Remember, that Iran has had the finger firmly "pointed at it" over the 'funding of Islamic terrorism" in the Middle East, the 'shadow' in the background of the Israeli attack from Gaza, the assistance to Islamic rebels at in Yemen and their attacks on shipping, which leads to the "we must ponder" if their is " a helping hand across Europe, from Iran, with all the Immigrants from Middle East Countries" with potential to create "an uprising" [armed?] within those Countries?
If, If, If, were is the UN?
Only the NZMSM (& AUT) make Helen Clark a 'figure of importance', but has she stood with those who condemn all atrocities against the Women of Iran? - No and this has been very quickly brought to the Nation of NZ's attention, by the very people who are aware. .

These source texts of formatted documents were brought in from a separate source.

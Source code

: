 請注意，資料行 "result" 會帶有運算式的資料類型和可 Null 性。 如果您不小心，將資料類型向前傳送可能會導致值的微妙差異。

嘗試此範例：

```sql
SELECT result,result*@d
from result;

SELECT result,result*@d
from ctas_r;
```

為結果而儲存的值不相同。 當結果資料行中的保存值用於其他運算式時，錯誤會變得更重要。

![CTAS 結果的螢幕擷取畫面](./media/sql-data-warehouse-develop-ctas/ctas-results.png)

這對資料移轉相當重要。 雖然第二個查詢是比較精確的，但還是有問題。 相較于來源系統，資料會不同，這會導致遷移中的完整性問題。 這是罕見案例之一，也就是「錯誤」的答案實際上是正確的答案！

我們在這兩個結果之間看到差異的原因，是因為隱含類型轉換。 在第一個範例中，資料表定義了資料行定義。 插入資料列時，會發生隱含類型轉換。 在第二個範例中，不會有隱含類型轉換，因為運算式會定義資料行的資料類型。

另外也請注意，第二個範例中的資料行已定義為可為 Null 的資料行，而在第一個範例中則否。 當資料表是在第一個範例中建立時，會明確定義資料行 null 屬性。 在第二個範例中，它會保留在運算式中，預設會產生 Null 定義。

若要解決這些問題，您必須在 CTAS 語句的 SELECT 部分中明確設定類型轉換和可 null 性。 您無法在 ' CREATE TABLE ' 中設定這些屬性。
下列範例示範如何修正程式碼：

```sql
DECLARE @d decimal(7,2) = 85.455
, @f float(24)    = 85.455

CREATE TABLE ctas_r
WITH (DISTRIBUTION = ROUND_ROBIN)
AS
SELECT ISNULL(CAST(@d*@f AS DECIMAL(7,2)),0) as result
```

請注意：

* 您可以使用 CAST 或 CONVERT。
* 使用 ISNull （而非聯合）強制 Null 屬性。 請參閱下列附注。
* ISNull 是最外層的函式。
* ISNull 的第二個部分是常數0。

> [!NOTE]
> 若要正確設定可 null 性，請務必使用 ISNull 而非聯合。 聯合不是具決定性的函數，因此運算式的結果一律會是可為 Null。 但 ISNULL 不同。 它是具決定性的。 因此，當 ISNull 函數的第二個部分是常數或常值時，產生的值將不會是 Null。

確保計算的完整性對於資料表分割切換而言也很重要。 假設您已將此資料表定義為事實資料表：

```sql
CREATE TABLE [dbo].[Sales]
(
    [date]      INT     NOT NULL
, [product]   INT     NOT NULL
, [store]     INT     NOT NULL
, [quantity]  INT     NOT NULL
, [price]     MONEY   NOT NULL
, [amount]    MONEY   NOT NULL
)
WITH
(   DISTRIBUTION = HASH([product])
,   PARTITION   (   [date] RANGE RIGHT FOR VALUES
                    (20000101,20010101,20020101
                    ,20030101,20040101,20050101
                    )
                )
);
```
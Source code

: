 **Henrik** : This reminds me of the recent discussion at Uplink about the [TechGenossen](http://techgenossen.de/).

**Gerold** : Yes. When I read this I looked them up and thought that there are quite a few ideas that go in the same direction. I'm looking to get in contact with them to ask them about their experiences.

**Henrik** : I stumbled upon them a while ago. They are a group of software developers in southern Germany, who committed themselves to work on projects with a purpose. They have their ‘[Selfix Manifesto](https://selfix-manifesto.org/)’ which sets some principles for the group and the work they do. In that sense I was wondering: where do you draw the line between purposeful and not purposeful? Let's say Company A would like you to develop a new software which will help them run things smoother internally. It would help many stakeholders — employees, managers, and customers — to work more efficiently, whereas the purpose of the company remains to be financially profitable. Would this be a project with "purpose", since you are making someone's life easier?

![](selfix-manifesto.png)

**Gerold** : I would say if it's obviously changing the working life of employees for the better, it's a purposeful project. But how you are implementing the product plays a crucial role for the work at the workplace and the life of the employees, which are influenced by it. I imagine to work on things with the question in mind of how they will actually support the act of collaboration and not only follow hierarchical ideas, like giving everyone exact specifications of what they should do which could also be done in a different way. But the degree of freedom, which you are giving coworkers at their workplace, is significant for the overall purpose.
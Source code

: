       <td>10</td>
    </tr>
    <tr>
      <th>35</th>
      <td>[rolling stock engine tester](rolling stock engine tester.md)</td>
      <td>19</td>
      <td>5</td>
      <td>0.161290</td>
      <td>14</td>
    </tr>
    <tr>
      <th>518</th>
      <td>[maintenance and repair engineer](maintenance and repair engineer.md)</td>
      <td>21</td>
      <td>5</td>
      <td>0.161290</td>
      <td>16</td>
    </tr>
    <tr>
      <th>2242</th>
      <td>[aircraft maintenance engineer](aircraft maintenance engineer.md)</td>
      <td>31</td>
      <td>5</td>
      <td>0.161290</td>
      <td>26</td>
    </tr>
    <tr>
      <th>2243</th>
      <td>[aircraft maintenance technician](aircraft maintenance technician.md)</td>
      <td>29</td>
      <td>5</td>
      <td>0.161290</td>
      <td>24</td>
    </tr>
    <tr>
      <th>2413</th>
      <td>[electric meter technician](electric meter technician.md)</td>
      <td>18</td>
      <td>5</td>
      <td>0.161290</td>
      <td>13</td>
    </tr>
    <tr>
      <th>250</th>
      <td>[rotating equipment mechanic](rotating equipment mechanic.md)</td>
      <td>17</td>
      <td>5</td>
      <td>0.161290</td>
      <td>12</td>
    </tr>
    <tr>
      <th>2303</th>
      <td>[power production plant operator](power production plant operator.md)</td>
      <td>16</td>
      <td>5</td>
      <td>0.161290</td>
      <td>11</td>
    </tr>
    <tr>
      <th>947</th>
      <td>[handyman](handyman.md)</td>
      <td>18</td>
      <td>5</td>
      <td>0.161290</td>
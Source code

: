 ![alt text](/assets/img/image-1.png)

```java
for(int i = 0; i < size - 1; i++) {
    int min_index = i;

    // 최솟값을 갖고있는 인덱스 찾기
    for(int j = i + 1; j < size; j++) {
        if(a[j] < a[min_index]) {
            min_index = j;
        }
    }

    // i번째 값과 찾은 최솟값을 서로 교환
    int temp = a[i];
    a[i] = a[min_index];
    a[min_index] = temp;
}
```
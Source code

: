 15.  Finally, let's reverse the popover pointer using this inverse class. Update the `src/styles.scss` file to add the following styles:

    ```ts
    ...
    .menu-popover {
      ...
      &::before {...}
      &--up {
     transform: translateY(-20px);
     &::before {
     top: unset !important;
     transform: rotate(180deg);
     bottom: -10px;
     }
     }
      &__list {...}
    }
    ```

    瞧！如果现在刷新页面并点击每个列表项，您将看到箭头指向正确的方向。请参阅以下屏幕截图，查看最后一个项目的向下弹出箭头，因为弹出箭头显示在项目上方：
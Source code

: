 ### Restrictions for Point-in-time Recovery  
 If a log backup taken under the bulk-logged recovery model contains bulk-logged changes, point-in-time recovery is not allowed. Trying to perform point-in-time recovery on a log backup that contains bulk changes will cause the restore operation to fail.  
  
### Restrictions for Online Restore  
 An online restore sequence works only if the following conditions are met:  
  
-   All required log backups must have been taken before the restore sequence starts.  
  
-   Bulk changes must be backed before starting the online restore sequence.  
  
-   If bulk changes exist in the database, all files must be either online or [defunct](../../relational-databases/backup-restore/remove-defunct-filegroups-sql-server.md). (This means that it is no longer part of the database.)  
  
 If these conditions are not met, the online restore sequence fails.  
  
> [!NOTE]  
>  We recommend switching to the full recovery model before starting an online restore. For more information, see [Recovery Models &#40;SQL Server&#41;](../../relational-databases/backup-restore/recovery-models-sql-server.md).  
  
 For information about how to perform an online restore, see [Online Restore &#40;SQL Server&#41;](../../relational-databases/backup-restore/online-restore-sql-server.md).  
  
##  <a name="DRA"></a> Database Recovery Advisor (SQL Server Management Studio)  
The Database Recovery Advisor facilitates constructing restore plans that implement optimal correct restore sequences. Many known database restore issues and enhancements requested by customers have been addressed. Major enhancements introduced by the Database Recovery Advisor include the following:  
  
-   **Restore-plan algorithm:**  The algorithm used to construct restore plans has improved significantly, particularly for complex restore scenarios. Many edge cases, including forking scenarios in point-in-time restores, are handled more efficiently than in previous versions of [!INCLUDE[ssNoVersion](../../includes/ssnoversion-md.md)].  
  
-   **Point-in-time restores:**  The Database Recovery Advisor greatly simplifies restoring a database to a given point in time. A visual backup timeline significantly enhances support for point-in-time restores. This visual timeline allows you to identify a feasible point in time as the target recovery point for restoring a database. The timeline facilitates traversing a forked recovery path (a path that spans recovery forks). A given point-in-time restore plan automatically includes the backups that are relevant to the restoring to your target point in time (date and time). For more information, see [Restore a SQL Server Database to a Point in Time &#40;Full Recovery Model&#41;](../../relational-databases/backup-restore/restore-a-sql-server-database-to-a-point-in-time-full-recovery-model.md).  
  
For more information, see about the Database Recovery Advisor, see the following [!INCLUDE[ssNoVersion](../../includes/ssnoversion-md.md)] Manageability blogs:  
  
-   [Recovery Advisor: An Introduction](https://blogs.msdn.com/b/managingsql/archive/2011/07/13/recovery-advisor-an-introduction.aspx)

Barend Vlaardingerbroek said...

Damien Grant seems to have a very narrow view of the scope of international law and his description of a few words would arguably fit the Peace of Westphalia 1648 better than the UN Charter. On the whole, I do concede most points he makes, but would point out that international law is an evolving entity and Art. 51 is no longer interpreted by most scholars in the field as it was in 1945. The Caroline affair (which predated the UN Charter by 108 years) has continued to cast a long shadow over the issue of when a pre-emptive strike is justified and I suspect I am not far off the mark when I say that most international law scholars now regard a strike as 'legal' if the threat posed by the other party is severe enough even if an attack may not be 'imminent'. But it remains a matter of vigorous debate (as does the R2P [responsibility to protect] doctrine which has previously been used to justify strikes on nations with despotic leaderships; the doctrine isn't as popular now because it was blatantly abused by NATO in Libya in 2011).
International law gets bad press when it fails because of lack of enforcement. Fortunately, it does have success stories to tell, such as the Montreal Convention 1987 and the UN Convention on the Law of the Sea 1982. Don't throw the baby out with the bathwater.

Anonymous said...

Had Maori managed to stay hidden under the Long White Cloud would international law have prevented any of the major powers arriving in the last 100 years, guns blazing, and claiming NZ was now their rightful possession ?

Maori should be eternally grateful that the Brits tipped up first with their relatively benign colonization.